Bong Pineda tagged obstacle to water project

CITY OF SAN FERNANDO, Philippines—A P20-million water project of the Orani government in Bataan has been delayed anew after the purported owner of a property inside the Bataan Natural Park, suspected gambling lord Rodolfo “Bong” Pineda, barred entry to springs and right-of-way for pipes, village officials told the Orani council on Friday.

The Inquirer tried but failed to reach Bong Pineda for comment.
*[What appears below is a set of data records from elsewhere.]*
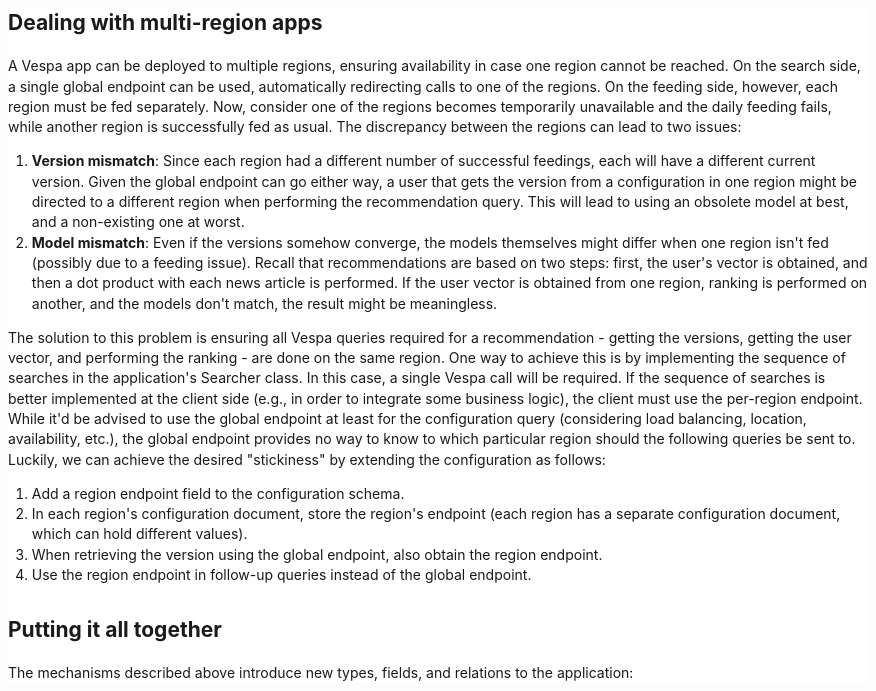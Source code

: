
 ```
```

## Dealing with multi-region apps

A Vespa app can be deployed to multiple regions, ensuring availability in case one region cannot be reached.
On the search side, a single global endpoint can be used, automatically redirecting calls to one of the regions.
On the feeding side, however, each region must be fed separately.
Now, consider one of the regions becomes temporarily unavailable and the daily feeding fails,
while another region is successfully fed as usual.
The discrepancy between the regions can lead to two issues:

1. **Version mismatch**: Since each region had a different number of successful feedings,
   each will have a different current version.
   Given the global endpoint can go either way,
   a user that gets the version from a configuration in one region
   might be directed to a different region when performing the recommendation query.
   This will lead to using an obsolete model at best, and a non-existing one at worst.
2. **Model mismatch**: Even if the versions somehow converge,
   the models themselves might differ when one region isn't fed (possibly due to a feeding issue).
   Recall that recommendations are based on two steps:
   first, the user's vector is obtained, and then a dot product with each news article is performed.
   If the user vector is obtained from one region, ranking is performed on another,
   and the models don't match, the result might be meaningless.

The solution to this problem is ensuring all Vespa queries required for a recommendation -
getting the versions, getting the user vector, and performing the ranking - are done on the same region.
One way to achieve this is by implementing the sequence of searches in the application's Searcher class.
In this case, a single Vespa call will be required.
If the sequence of searches is better implemented at the client side
(e.g., in order to integrate some business logic), the client must use the per-region endpoint.
While it'd be advised to use the global endpoint at least for the configuration query
(considering load balancing, location, availability, etc.),
the global endpoint provides no way to know to which particular region should the following queries be sent to.
Luckily, we can achieve the desired "stickiness" by extending the configuration as follows:

1. Add a region endpoint field to the configuration schema.
2. In each region's configuration document, store the region's endpoint
   (each region has a separate configuration document, which can hold different values).
4. When retrieving the version using the global endpoint, also obtain the region endpoint.
5. Use the region endpoint in follow-up queries instead of the global endpoint.



## Putting it all together

The mechanisms described above introduce new types, fields, and relations to the application:
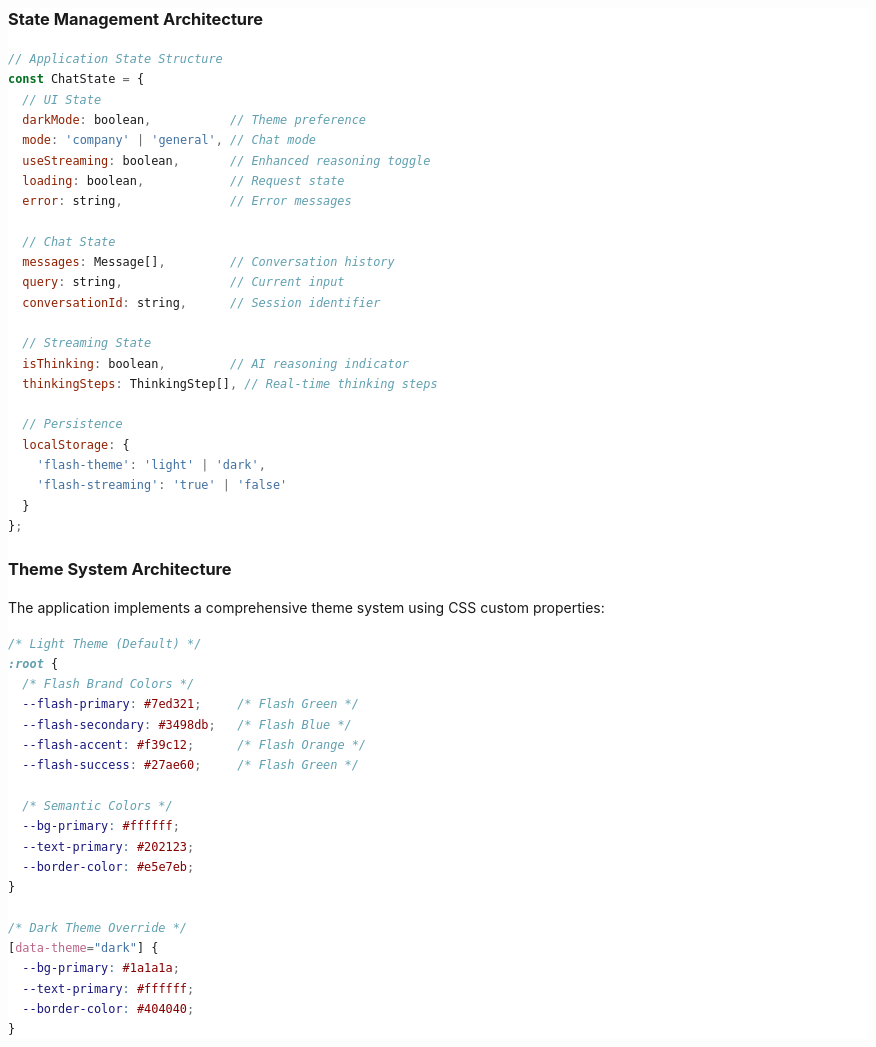 ### State Management Architecture

```javascript
// Application State Structure
const ChatState = {
  // UI State
  darkMode: boolean,           // Theme preference
  mode: 'company' | 'general', // Chat mode
  useStreaming: boolean,       // Enhanced reasoning toggle
  loading: boolean,            // Request state
  error: string,               // Error messages
  
  // Chat State
  messages: Message[],         // Conversation history
  query: string,               // Current input
  conversationId: string,      // Session identifier
  
  // Streaming State
  isThinking: boolean,         // AI reasoning indicator
  thinkingSteps: ThinkingStep[], // Real-time thinking steps
  
  // Persistence
  localStorage: {
    'flash-theme': 'light' | 'dark',
    'flash-streaming': 'true' | 'false'
  }
};
```

### Theme System Architecture

The application implements a comprehensive theme system using CSS custom properties:

```css
/* Light Theme (Default) */
:root {
  /* Flash Brand Colors */
  --flash-primary: #7ed321;     /* Flash Green */
  --flash-secondary: #3498db;   /* Flash Blue */
  --flash-accent: #f39c12;      /* Flash Orange */
  --flash-success: #27ae60;     /* Flash Green */
  
  /* Semantic Colors */
  --bg-primary: #ffffff;
  --text-primary: #202123;
  --border-color: #e5e7eb;
}

/* Dark Theme Override */
[data-theme="dark"] {
  --bg-primary: #1a1a1a;
  --text-primary: #ffffff;
  --border-color: #404040;
}
```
His wife, Lilia, who is governor of nearby Pampanga, disputed the report to the Orani council.

“That’s impossible,” she said on Monday. “We don’t meddle in how things are being done around there.”
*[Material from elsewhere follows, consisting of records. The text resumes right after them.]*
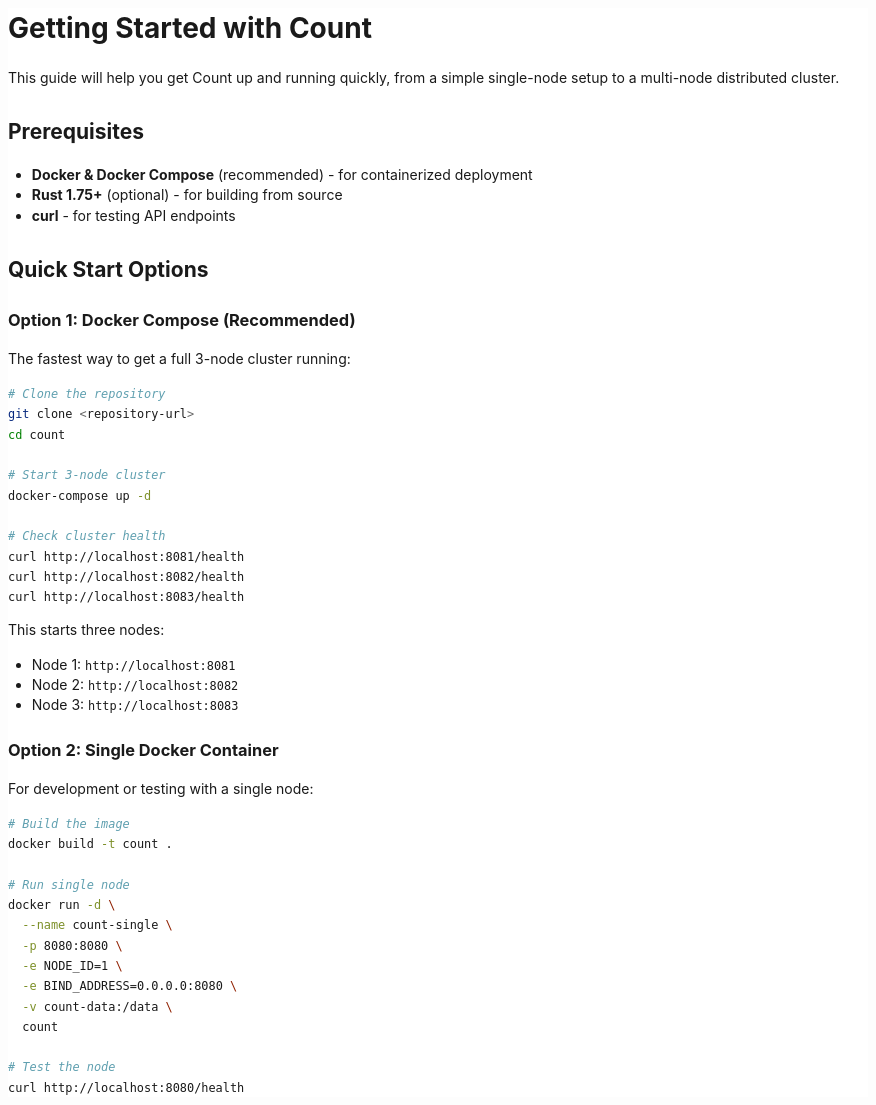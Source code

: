 # Getting Started with Count

This guide will help you get Count up and running quickly, from a simple single-node setup to a multi-node distributed cluster.

## Prerequisites

- **Docker & Docker Compose** (recommended) - for containerized deployment
- **Rust 1.75+** (optional) - for building from source
- **curl** - for testing API endpoints

## Quick Start Options

### Option 1: Docker Compose (Recommended)

The fastest way to get a full 3-node cluster running:

```bash
# Clone the repository
git clone <repository-url>
cd count

# Start 3-node cluster
docker-compose up -d

# Check cluster health
curl http://localhost:8081/health
curl http://localhost:8082/health  
curl http://localhost:8083/health
```

This starts three nodes:
- Node 1: `http://localhost:8081`
- Node 2: `http://localhost:8082`
- Node 3: `http://localhost:8083`

### Option 2: Single Docker Container

For development or testing with a single node:

```bash
# Build the image
docker build -t count .

# Run single node
docker run -d \
  --name count-single \
  -p 8080:8080 \
  -e NODE_ID=1 \
  -e BIND_ADDRESS=0.0.0.0:8080 \
  -v count-data:/data \
  count

# Test the node
curl http://localhost:8080/health
```
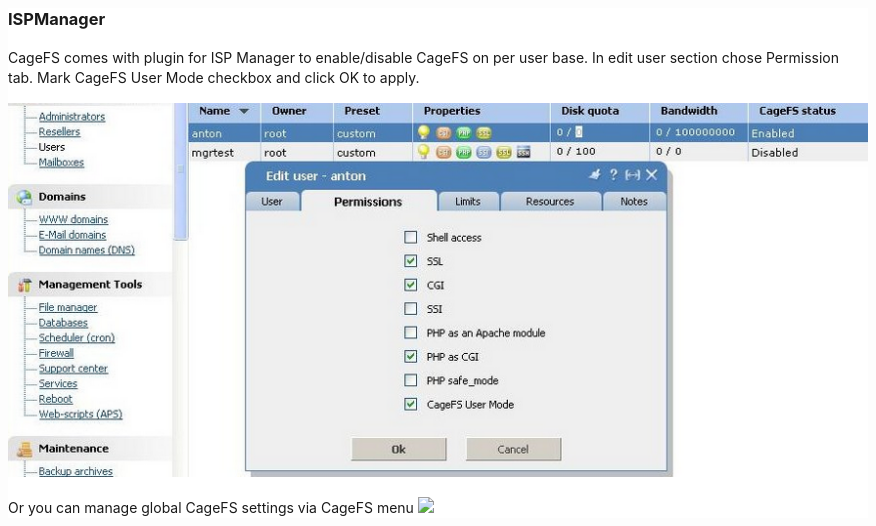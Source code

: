 ### ISPManager


CageFS comes with plugin for <span class="notranslate"> ISP Manager </span> to enable/disable CageFS on per user base. In edit user section chose <span class="notranslate"> Permission </span> tab. Mark <span class="notranslate"> CageFS User Mode </span> checkbox and click <span class="notranslate"> OK </span> to apply.

![](/images/ispmanager_cagefs_user_zoom98.png)

Or you can manage global CageFS settings via CageFS menu
![](/images/_img3.jpg)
Bong Pineda has been raising game fowls in portions of more than 50 hectares within the park for more than a decade, Inquirer sources said.
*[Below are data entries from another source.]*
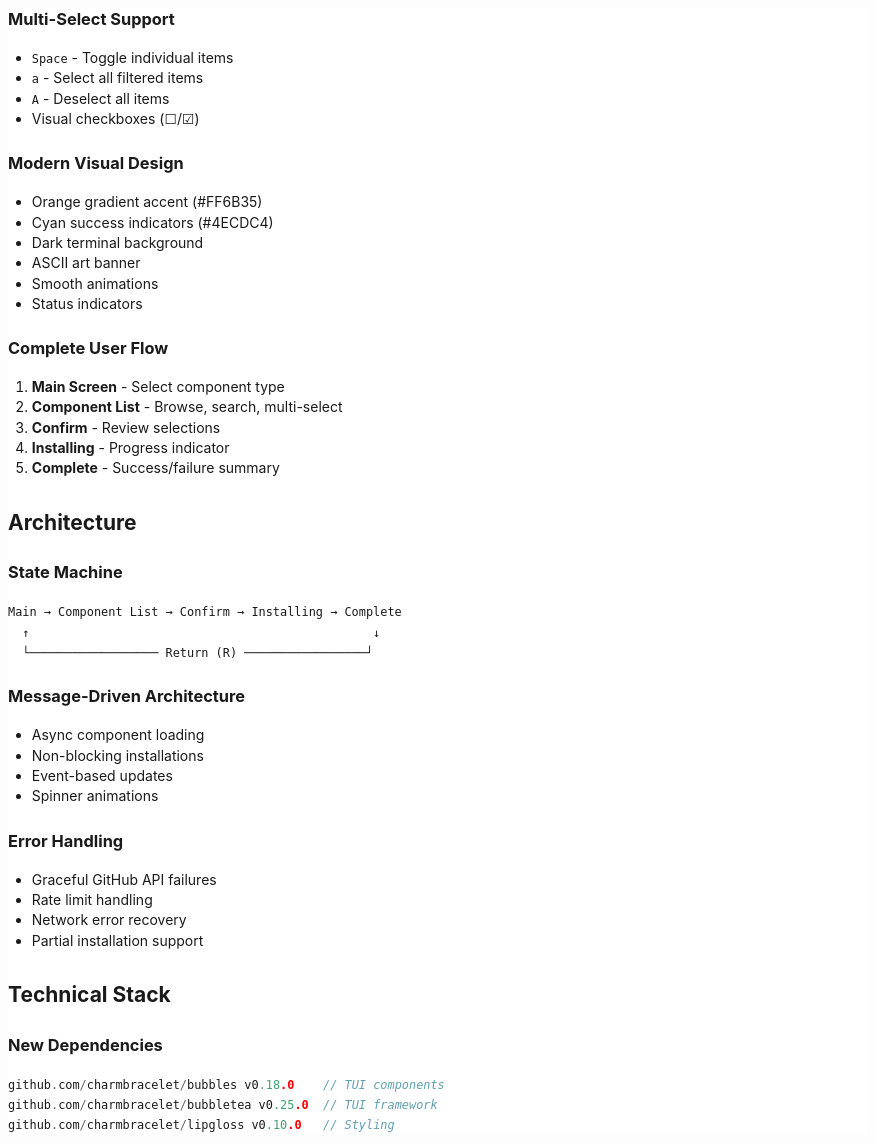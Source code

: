 ### Multi-Select Support
- `Space` - Toggle individual items
- `a` - Select all filtered items
- `A` - Deselect all items
- Visual checkboxes (☐/☑)

### Modern Visual Design
- Orange gradient accent (#FF6B35)
- Cyan success indicators (#4ECDC4)
- Dark terminal background
- ASCII art banner
- Smooth animations
- Status indicators

### Complete User Flow
1. **Main Screen** - Select component type
2. **Component List** - Browse, search, multi-select
3. **Confirm** - Review selections
4. **Installing** - Progress indicator
5. **Complete** - Success/failure summary

## Architecture

### State Machine
```
Main → Component List → Confirm → Installing → Complete
  ↑                                                ↓
  └────────────────── Return (R) ─────────────────┘
```

### Message-Driven Architecture
- Async component loading
- Non-blocking installations
- Event-based updates
- Spinner animations

### Error Handling
- Graceful GitHub API failures
- Rate limit handling
- Network error recovery
- Partial installation support

## Technical Stack

### New Dependencies
```go
github.com/charmbracelet/bubbles v0.18.0    // TUI components
github.com/charmbracelet/bubbletea v0.25.0  // TUI framework
github.com/charmbracelet/lipgloss v0.10.0   // Styling
```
He has applied for a Sapa (special use agreement in protected area) at the Protected Area Management Board (PAMB), a source in the Department of Environment and Natural Resources (DENR) said, citing a document.

The PAMB gave “favorable endorsement,” said the source who did not want to be named due to the sensitivity of the issue.

Lawyer Ricardo Lazaro, DENR chief in Bataan, said the “whole of Barangay Tala opposed the project,” which was why the Orani Water District (OWD), the project proponent, failed to get a social acceptability certificate.

The three springs are not within land covered by Bong Pineda’s Sapa application, said Marites Salenga, a representative of people’s organizations in the PAMB.

“The springs are within the village but not in Pineda’s areas,” she said by phone on Tuesday.

But she said OWD pipes will have to pass through Pineda’s property.

Benni Andres, OWD general manager, said the rights over the use of springs cannot be given to private individuals.

Governor Pineda said she, or her husband, cannot be accused of opposing the project because they supported a similar project in the area two years ago.

The project suffered its first delay when farmers from Orani and nearby Samal town opposed a plan to tap water from a river in the park, Andres said.

He said village officials began citing Bong Pineda and another person when the OWD scrapped the first plan and eyed the park’s springs in three different sites as alternative sources.

Because these are uplands, pipes would have to pass through Pineda’s property to make the water flow to 1,500 households in Tala and Barangay Pag-asa and 5,000 more households in the lowlands.

“The first ones who opposed the projects were [Pineda and another person]. They did not tell us the reason. It’s just that they don’t want it,” said Tala Barangay Captain Ernesto Lojo, quoting residents.

Andres said he went to the Pampanga capitol to confirm it and was told by a staffer of the governor to expect a call, which he has yet to receive.